*** Data provided
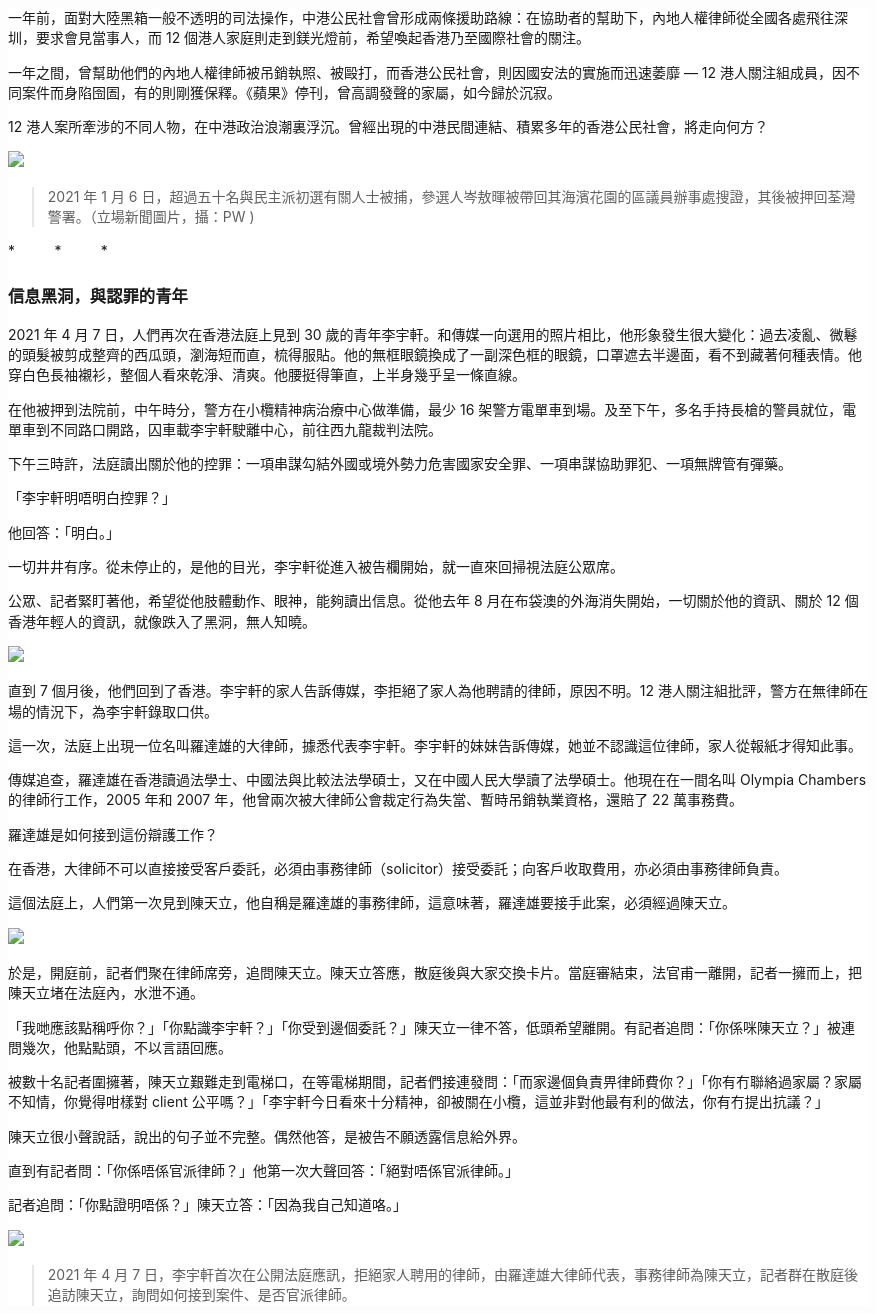 一年前，面對大陸黑箱一般不透明的司法操作，中港公民社會曾形成兩條援助路線：在協助者的幫助下，內地人權律師從全國各處飛往深圳，要求會見當事人，而 12 個港人家庭則走到鎂光燈前，希望喚起香港乃至國際社會的關注。

一年之間，曾幫助他們的內地人權律師被吊銷執照、被毆打，而香港公民社會，則因國安法的實施而迅速萎靡 — 12 港人關注組成員，因不同案件而身陷囹圄，有的則剛獲保釋。《蘋果》停刊，曾高調發聲的家屬，如今歸於沉寂。

12 港人案所牽涉的不同人物，在中港政治浪潮裏浮沉。曾經出現的中港民間連結、積累多年的香港公民社會，將走向何方？

![](http://web.archive.org/web/2020im_/https://assets.thestandnews.com/media/photos/134440833_10222111477448371_5517827252688417501_o_zJzjo_h5irVJU.jpg)
> 2021 年 1 月 6 日，超過五十名與民主派初選有關人士被捕，參選人岑敖暉被帶回其海濱花園的區議員辦事處搜證，其後被押回荃灣警署。（立場新聞圖片，攝：PW )

\*          \*          \*

### **信息黑洞，與認罪的青年**

2021 年 4 月 7 日，人們再次在香港法庭上見到 30 歲的青年李宇軒。和傳媒一向選用的照片相比，他形象發生很大變化：過去凌亂、微鬈的頭髮被剪成整齊的西瓜頭，瀏海短而直，梳得服貼。他的無框眼鏡換成了一副深色框的眼鏡，口罩遮去半邊面，看不到藏著何種表情。他穿白色長袖襯衫，整個人看來乾淨、清爽。他腰挺得筆直，上半身幾乎呈一條直線。

在他被押到法院前，中午時分，警方在小欖精神病治療中心做準備，最少 16 架警方電單車到場。及至下午，多名手持長槍的警員就位，電單車到不同路口開路，囚車載李宇軒駛離中心，前往西九龍裁判法院。

下午三時許，法庭讀出關於他的控罪：一項串謀勾結外國或境外勢力危害國家安全罪、一項串謀協助罪犯、一項無牌管有彈藥。

「李宇軒明唔明白控罪？」

他回答：「明白。」

一切井井有序。從未停止的，是他的目光，李宇軒從進入被告欄開始，就一直來回掃視法庭公眾席。

公眾、記者緊盯著他，希望從他肢體動作、眼神，能夠讀出信息。從他去年 8 月在布袋澳的外海消失開始，一切關於他的資訊、關於 12 個香港年輕人的資訊，就像跌入了黑洞，無人知曉。

![](http://web.archive.org/web/2020im_/https://assets.thestandnews.com/media/photos/170708176_4053409014744688_8618436584902261711_n_ZXq0b.jpg)

直到 7 個月後，他們回到了香港。李宇軒的家人告訴傳媒，李拒絕了家人為他聘請的律師，原因不明。12 港人關注組批評，警方在無律師在場的情況下，為李宇軒錄取口供。

這一次，法庭上出現一位名叫羅達雄的大律師，據悉代表李宇軒。李宇軒的妹妹告訴傳媒，她並不認識這位律師，家人從報紙才得知此事。

傳媒追查，羅達雄在香港讀過法學士、中國法與比較法法學碩士，又在中國人民大學讀了法學碩士。他現在在一間名叫 Olympia Chambers 的律師行工作，2005 年和 2007 年，他曾兩次被大律師公會裁定行為失當、暫時吊銷執業資格，還賠了 22 萬事務費。

羅達雄是如何接到這份辯護工作？

在香港，大律師不可以直接接受客戶委託，必須由事務律師（solicitor）接受委託；向客戶收取費用，亦必須由事務律師負責。

這個法庭上，人們第一次見到陳天立，他自稱是羅達雄的事務律師，這意味著，羅達雄要接手此案，必須經過陳天立。

![](http://web.archive.org/web/2020im_/https://assets.thestandnews.com/media/photos/20210407b-38_agt7y.png)

於是，開庭前，記者們聚在律師席旁，追問陳天立。陳天立答應，散庭後與大家交換卡片。當庭審結束，法官甫一離開，記者一擁而上，把陳天立堵在法庭內，水泄不通。

「我哋應該點稱呼你？」「你點識李宇軒？」「你受到邊個委託？」陳天立一律不答，低頭希望離開。有記者追問：「你係咪陳天立？」被連問幾次，他點點頭，不以言語回應。

被數十名記者圍擁著，陳天立艱難走到電梯口，在等電梯期間，記者們接連發問：「而家邊個負責畀律師費你？」「你有冇聯絡過家屬？家屬不知情，你覺得咁樣對 client 公平嗎？」「李宇軒今日看來十分精神，卻被關在小欖，這並非對他最有利的做法，你有冇提出抗議？」

陳天立很小聲說話，說出的句子並不完整。偶然他答，是被告不願透露信息給外界。

直到有記者問：「你係唔係官派律師？」他第一次大聲回答：「絕對唔係官派律師。」

記者追問：「你點證明唔係？」陳天立答：「因為我自己知道咯。」

![](http://web.archive.org/web/2020im_/https://assets.thestandnews.com/media/photos/4%E6%9C%887%E6%97%A5%E9%99%B3%E5%A4%A9%E7%AB%8B%E8%A2%AB%E8%A8%98%E8%80%85%E5%9C%8D%E5%A0%B5.jpg)
> 2021 年 4 月 7 日，李宇軒首次在公開法庭應訊，拒絕家人聘用的律師，由羅達雄大律師代表，事務律師為陳天立，記者群在散庭後追訪陳天立，詢問如何接到案件、是否官派律師。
******
Aim of the exercise → Transcribe the lines above between the line holding "在香港，大律師不可以直接接受" and the line holding "記者追問：「你點證明唔係？」陳天立答：「因為我自己知道咯。」", inclusive, exactly as they stand and with nothing added.

Task result →
在香港，大律師不可以直接接受客戶委託，必須由事務律師（solicitor）接受委託；向客戶收取費用，亦必須由事務律師負責。

這個法庭上，人們第一次見到陳天立，他自稱是羅達雄的事務律師，這意味著，羅達雄要接手此案，必須經過陳天立。

![](http://web.archive.org/web/2020im_/https://assets.thestandnews.com/media/photos/20210407b-38_agt7y.png)

於是，開庭前，記者們聚在律師席旁，追問陳天立。陳天立答應，散庭後與大家交換卡片。當庭審結束，法官甫一離開，記者一擁而上，把陳天立堵在法庭內，水泄不通。

「我哋應該點稱呼你？」「你點識李宇軒？」「你受到邊個委託？」陳天立一律不答，低頭希望離開。有記者追問：「你係咪陳天立？」被連問幾次，他點點頭，不以言語回應。

被數十名記者圍擁著，陳天立艱難走到電梯口，在等電梯期間，記者們接連發問：「而家邊個負責畀律師費你？」「你有冇聯絡過家屬？家屬不知情，你覺得咁樣對 client 公平嗎？」「李宇軒今日看來十分精神，卻被關在小欖，這並非對他最有利的做法，你有冇提出抗議？」

陳天立很小聲說話，說出的句子並不完整。偶然他答，是被告不願透露信息給外界。

直到有記者問：「你係唔係官派律師？」他第一次大聲回答：「絕對唔係官派律師。」

記者追問：「你點證明唔係？」陳天立答：「因為我自己知道咯。」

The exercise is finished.